As the answer, give a copy of each line below that includes the word "Creation".

### Source records
|---|

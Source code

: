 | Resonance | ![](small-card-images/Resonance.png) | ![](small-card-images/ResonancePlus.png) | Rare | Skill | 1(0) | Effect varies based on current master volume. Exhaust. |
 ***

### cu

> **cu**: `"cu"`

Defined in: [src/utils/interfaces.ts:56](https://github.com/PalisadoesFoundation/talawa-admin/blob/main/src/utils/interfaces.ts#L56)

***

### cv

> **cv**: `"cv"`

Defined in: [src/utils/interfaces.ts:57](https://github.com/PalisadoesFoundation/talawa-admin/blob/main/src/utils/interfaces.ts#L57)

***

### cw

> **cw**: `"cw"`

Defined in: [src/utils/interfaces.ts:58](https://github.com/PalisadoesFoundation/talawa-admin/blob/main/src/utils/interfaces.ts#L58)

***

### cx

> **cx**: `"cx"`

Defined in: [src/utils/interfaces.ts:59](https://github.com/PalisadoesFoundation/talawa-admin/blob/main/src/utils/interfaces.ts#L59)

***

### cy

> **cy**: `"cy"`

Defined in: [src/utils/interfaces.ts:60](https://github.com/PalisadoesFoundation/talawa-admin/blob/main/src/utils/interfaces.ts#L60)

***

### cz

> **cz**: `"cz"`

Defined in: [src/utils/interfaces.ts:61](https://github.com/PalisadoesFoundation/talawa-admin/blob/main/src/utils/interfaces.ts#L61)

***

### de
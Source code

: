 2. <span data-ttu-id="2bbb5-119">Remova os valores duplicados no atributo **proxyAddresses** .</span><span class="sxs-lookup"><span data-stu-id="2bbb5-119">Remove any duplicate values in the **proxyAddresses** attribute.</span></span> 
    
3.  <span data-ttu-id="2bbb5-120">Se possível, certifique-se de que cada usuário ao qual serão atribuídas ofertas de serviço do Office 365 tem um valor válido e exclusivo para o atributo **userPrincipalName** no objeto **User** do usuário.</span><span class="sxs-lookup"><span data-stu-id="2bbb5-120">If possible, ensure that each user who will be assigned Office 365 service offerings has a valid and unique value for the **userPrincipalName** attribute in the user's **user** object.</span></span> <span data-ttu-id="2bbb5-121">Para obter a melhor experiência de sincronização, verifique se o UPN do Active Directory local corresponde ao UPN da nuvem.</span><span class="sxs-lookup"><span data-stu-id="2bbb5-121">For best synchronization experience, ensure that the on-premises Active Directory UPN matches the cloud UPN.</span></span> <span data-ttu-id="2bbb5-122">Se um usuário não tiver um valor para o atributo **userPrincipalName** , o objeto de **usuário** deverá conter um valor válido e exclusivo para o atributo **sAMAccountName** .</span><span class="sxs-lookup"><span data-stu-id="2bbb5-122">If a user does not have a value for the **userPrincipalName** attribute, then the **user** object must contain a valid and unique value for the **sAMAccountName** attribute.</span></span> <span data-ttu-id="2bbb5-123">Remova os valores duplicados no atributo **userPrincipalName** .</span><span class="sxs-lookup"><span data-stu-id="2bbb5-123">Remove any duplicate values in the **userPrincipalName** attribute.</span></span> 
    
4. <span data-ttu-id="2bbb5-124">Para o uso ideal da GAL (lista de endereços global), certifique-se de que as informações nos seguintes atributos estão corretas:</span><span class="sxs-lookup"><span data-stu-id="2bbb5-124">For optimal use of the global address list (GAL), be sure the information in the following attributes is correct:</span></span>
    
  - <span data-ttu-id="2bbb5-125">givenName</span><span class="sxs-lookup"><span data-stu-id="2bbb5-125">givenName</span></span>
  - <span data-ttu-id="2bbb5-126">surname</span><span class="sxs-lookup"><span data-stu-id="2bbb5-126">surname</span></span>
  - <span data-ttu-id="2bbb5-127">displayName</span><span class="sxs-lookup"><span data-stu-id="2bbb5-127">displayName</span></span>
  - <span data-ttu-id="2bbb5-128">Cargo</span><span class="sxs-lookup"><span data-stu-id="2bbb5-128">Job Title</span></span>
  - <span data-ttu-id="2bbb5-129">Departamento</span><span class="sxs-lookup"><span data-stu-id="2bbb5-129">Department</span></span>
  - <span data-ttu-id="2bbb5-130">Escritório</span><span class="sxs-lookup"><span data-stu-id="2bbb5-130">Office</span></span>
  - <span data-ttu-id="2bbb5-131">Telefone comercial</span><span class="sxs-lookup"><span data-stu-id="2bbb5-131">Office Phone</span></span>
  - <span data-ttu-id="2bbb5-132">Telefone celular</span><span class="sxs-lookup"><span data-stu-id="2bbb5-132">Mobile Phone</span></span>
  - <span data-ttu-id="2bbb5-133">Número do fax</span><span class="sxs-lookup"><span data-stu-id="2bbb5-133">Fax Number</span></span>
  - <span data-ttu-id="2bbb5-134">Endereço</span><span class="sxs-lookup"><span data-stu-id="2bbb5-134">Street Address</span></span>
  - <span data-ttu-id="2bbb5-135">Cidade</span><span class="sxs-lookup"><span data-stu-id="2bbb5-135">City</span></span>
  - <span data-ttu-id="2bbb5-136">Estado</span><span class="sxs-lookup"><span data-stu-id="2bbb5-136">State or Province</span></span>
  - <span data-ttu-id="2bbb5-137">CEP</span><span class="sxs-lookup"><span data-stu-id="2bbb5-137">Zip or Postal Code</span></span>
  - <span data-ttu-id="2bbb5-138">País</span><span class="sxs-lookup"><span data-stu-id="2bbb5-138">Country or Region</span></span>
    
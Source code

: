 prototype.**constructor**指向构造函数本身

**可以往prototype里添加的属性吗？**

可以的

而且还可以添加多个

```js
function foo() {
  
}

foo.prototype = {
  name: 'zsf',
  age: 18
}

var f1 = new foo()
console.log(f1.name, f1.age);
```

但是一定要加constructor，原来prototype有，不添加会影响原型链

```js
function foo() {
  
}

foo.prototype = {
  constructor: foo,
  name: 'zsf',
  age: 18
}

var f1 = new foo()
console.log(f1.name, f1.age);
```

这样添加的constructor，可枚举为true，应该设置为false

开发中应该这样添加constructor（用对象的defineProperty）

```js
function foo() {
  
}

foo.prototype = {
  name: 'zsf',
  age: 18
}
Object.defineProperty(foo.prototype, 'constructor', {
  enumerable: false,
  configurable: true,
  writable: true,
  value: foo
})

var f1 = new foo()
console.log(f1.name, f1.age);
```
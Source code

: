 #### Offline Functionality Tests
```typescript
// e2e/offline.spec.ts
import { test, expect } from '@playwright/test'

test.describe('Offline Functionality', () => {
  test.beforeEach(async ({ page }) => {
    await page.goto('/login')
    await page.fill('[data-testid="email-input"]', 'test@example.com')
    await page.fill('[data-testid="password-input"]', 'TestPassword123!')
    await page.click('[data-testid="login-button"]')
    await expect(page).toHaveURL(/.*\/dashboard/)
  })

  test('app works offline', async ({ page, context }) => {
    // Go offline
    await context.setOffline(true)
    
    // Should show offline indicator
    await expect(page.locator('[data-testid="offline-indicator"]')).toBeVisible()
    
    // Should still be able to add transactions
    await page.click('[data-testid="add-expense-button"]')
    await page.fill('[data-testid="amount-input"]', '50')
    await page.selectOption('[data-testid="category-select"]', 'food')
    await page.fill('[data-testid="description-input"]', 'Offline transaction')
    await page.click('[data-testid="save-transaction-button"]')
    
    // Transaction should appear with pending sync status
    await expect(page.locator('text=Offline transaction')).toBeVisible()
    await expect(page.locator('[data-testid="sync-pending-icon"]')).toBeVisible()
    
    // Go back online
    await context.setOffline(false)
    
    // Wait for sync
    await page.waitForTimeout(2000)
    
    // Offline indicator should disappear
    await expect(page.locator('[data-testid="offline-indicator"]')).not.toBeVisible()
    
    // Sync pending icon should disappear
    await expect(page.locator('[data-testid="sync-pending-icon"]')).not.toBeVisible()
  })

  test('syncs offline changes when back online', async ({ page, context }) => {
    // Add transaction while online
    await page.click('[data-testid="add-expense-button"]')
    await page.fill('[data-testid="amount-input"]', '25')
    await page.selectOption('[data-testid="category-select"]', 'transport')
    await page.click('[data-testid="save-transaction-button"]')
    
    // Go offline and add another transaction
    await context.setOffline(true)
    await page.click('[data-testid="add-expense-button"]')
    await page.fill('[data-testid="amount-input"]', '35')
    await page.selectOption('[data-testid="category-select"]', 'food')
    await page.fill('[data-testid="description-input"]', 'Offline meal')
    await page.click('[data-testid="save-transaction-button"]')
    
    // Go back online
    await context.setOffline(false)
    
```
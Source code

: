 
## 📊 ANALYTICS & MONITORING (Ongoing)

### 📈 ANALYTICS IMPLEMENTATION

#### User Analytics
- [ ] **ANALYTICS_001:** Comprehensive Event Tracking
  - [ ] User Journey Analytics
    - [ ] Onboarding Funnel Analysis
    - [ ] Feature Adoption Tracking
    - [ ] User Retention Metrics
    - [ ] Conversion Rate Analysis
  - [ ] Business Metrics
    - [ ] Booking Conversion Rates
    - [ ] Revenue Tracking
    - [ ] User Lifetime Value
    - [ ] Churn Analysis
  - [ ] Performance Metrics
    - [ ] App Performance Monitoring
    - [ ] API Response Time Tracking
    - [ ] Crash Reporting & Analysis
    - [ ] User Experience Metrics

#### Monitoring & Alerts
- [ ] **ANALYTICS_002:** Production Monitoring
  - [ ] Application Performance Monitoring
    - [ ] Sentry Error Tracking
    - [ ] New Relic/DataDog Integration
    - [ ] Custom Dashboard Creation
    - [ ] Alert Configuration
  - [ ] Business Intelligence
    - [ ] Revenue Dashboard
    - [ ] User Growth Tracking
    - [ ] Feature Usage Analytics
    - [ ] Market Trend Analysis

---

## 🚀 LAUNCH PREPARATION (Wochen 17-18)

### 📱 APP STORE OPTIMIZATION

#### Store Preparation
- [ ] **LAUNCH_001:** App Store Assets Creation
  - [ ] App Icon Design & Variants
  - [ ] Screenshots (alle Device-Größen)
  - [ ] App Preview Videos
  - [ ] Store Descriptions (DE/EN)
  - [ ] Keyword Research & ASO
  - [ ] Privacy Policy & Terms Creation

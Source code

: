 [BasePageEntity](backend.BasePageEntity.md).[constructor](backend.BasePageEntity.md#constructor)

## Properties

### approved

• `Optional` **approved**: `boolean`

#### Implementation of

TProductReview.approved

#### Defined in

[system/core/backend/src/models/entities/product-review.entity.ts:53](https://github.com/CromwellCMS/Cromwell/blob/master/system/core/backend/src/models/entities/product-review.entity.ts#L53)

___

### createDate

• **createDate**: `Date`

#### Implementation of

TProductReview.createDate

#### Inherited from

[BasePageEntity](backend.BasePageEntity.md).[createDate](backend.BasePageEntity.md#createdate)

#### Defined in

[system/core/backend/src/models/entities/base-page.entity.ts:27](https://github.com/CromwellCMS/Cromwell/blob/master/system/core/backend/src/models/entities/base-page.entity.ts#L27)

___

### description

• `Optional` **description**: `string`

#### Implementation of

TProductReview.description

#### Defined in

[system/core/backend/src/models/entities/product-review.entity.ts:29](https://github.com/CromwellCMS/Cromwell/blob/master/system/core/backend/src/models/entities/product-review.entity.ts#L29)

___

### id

|---|

### TASK RESULT
    - [ ] Custom Dashboard Creation
- [ ] **LAUNCH_001:** App Store Assets Creation
  - [ ] Privacy Policy & Terms Creation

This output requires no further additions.